Endividamento do paulistano cai em agosto

18-08-2008

A melhoria dos indicadores de emprego e renda, aliada à oferta de crédito foram responsáveis pela queda do nível de endividamento do paulistano, que em agosto apresentou retração de oito pontos percentuais e atingiu 45% dos consumidores, segundo apurou a Pesquisa de Endividamento e Inadimplência do Consumidor (PEIC) da Federação do Comércio do Estado de São Paulo (Fecomercio). Foi o menor índice apurado em toda a série histórica, que até então era de 48%, em dezembro de 2007 e fevereiro e março de 2008.

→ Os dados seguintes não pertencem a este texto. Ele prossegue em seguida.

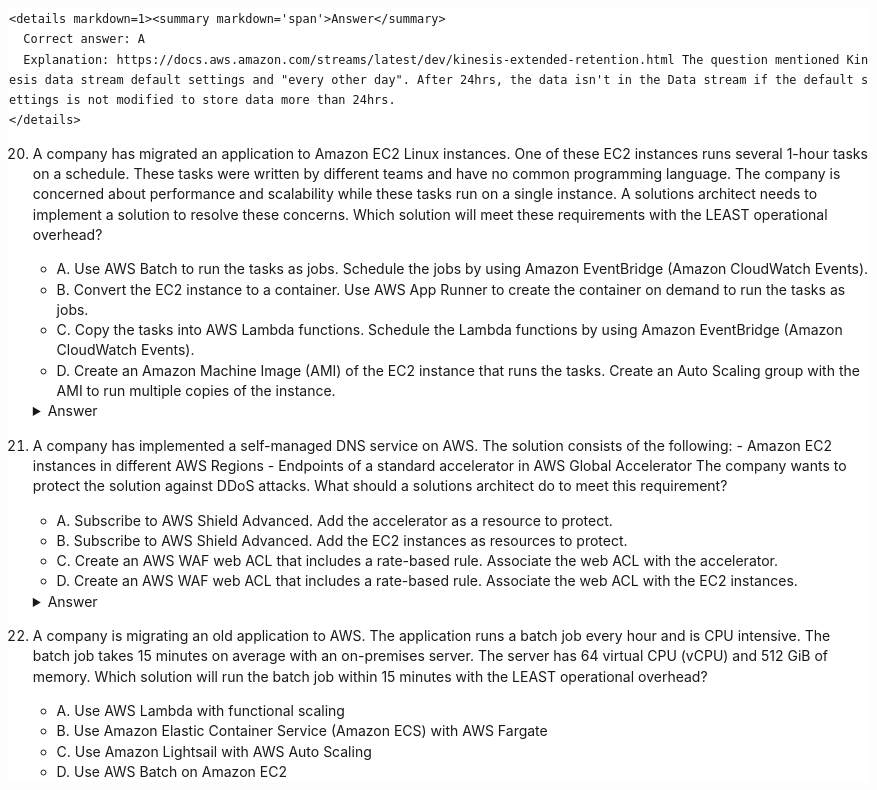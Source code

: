     <details markdown=1><summary markdown='span'>Answer</summary>
      Correct answer: A
      Explanation: https://docs.aws.amazon.com/streams/latest/dev/kinesis-extended-retention.html The question mentioned Kinesis data stream default settings and "every other day". After 24hrs, the data isn't in the Data stream if the default settings is not modified to store data more than 24hrs.
    </details>

20. A company has migrated an application to Amazon EC2 Linux instances. One of these EC2 instances runs several 1-hour tasks on a schedule. These tasks were written by different teams and have no common programming language. The company is concerned about performance and scalability while these tasks run on a single instance. A solutions architect needs to implement a solution to resolve these concerns. Which solution will meet these requirements with the LEAST operational overhead?
    - A. Use AWS Batch to run the tasks as jobs. Schedule the jobs by using Amazon EventBridge (Amazon CloudWatch Events).
    - B. Convert the EC2 instance to a container. Use AWS App Runner to create the container on demand to run the tasks as jobs.
    - C. Copy the tasks into AWS Lambda functions. Schedule the Lambda functions by using Amazon EventBridge (Amazon CloudWatch Events).
    - D. Create an Amazon Machine Image (AMI) of the EC2 instance that runs the tasks. Create an Auto Scaling group with the AMI to run multiple copies of the instance.

    <details markdown=1><summary markdown='span'>Answer</summary>
      Correct answer: A
      Explanation: Lambda functions are short lived; the Lambda max timeout is 900 seconds (15 minutes). This can be difficult to manage and can cause issues in production applications. We'll take a look at AWS Lambda timeout limits, timeout errors, monitoring timeout errors, and how to apply best practices to handle them effectively.
    </details>

21. A company has implemented a self-managed DNS service on AWS. The solution consists of the following: - Amazon EC2 instances in different AWS Regions - Endpoints of a standard accelerator in AWS Global Accelerator The company wants to protect the solution against DDoS attacks. What should a solutions architect do to meet this requirement?
    - A. Subscribe to AWS Shield Advanced. Add the accelerator as a resource to protect.
    - B. Subscribe to AWS Shield Advanced. Add the EC2 instances as resources to protect.
    - C. Create an AWS WAF web ACL that includes a rate-based rule. Associate the web ACL with the accelerator.
    - D. Create an AWS WAF web ACL that includes a rate-based rule. Associate the web ACL with the EC2 instances.

    <details markdown=1><summary markdown='span'>Answer</summary>
      Correct answer: A
      Explanation: AWS Shield is a managed service that provides protection against Distributed Denial of Service (DDoS) attacks for applications running on AWS. AWS Shield Standard is automatically enabled to all AWS customers at no additional cost. AWS Shield Advanced is an optional paid service. AWS Shield Advanced provides additional protections against more sophisticated and larger attacks for
      your applications running on Amazon Elastic Compute Cloud (EC2), Elastic Load Balancing (ELB), Amazon CloudFront, AWS Global Accelerator, and Route 53.
    </details>

22. A company is migrating an old application to AWS. The application runs a batch job every hour and is CPU intensive. The batch job takes 15 minutes on average with an on-premises server. The server has 64 virtual CPU (vCPU) and 512 GiB of memory. Which solution will run the batch job within 15 minutes with the LEAST operational overhead?
    - A. Use AWS Lambda with functional scaling
    - B. Use Amazon Elastic Container Service (Amazon ECS) with AWS Fargate
    - C. Use Amazon Lightsail with AWS Auto Scaling
    - D. Use AWS Batch on Amazon EC2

Em relação a agosto de 2007, quando o indicador era de 59%, houve queda de 14 pontos percentuais. No que se refere ao nível de inadimplência – consumidores com contas em atraso - o índice ficou em 31%, uma retração de 4 pontos percentuais em relação a julho e queda de 13 pontos percentuais no contraponto ao mesmo período de 2007, quanto atingiu 44%. A PEIC é apurada mensalmente pela Fecomercio junto a cerca de 2.100 consumidores no município de São Paulo.

Segundo a pesquisa, há mais paulistanos com dívidas na faixa de rendimento de até 3 salários mínimos (55%). Já entre os consumidores que ganham de 3 a 10 salários, a porcentagem de endividados é de 50%, enquanto os que ganham acima de 10 salários mínimos, o índice é de 31%. Em relação à inadimplência, a PEIC também mostra que 46% dos endividados com renda até 3 salários mínimos estão com contas em atraso, contra 29% dos que ganham de 3 a 10 salários mínimos, e 13% entre os que possuem renda acima deste patamar.

Na análise do comprometimento da renda para o pagamento de dívidas, em agosto o índice apresentou alta de quatro pontos percentuais, ficando em 34%. A pesquisa mostra ainda que 64% dos consumidores pesquisados declararam a intenção de pagar total ou parcialmente suas dívidas em atraso. Na segmentação por renda, observa-se que a intenção de pagamento é maior entre consumidores que ganham mais de 10 salários mínimos (74%), contra aqueles com rendimentos entre 3 e 10 salários mínimos (71%), e pelos que recebem até 3 salários mínimos (56%).

Com relação ao prazo médio de comprometimento da renda, a maior incidência é no período de 3 meses a 1 ano (40%). O restante divide-se entre os períodos de até 3 meses (19%) e mais de 1 ano (38%).

Tempo de atraso e motivos

Quando analisado o tempo de atraso das dívidas, constatou-se que para 34% dos consumidores o prazo é de 30 a 60 dias, enquanto para 29% o período é acima de 90 dias. Já para 24% o atraso é de até 30 dias e para os outros 12%, o tempo de atraso das dívidas é de 60 a 90 dias. Quanto aos motivos para a inadimplência, o desemprego foi apontado por 29% dos consumidores, seguida falta de controle financeiro (28%). O cartão de crédito continua sendo o grande vilão das dívidas, segundo 45% dos consumidores, seguido pelos carnês (25%). Quando indagado sobre qual tipo de despesa mais afetou suas dívidas atuais, 35% apontaram gastos com habitação, seguidos por 16% eletrodomésticos e 13% vestuários.

Sexo e idade

No comparativo por sexo, as mulheres encontram-se mais endividadas que os homens (46% e 43% respectivamente). Quando o assunto é inadimplência, as mulheres também estão à frente dos homens (32% e 30% respectivamente). Já na análise segmentada por faixa etária, os consumidores com idade inferior a 35 anos apresentam-se mais endividados (48%), enquanto os com idade superior registraram 40%. Em relação à inadimplência é maior entre os consumidores maiores de 35 anos (33%), contra os mais novos (30%).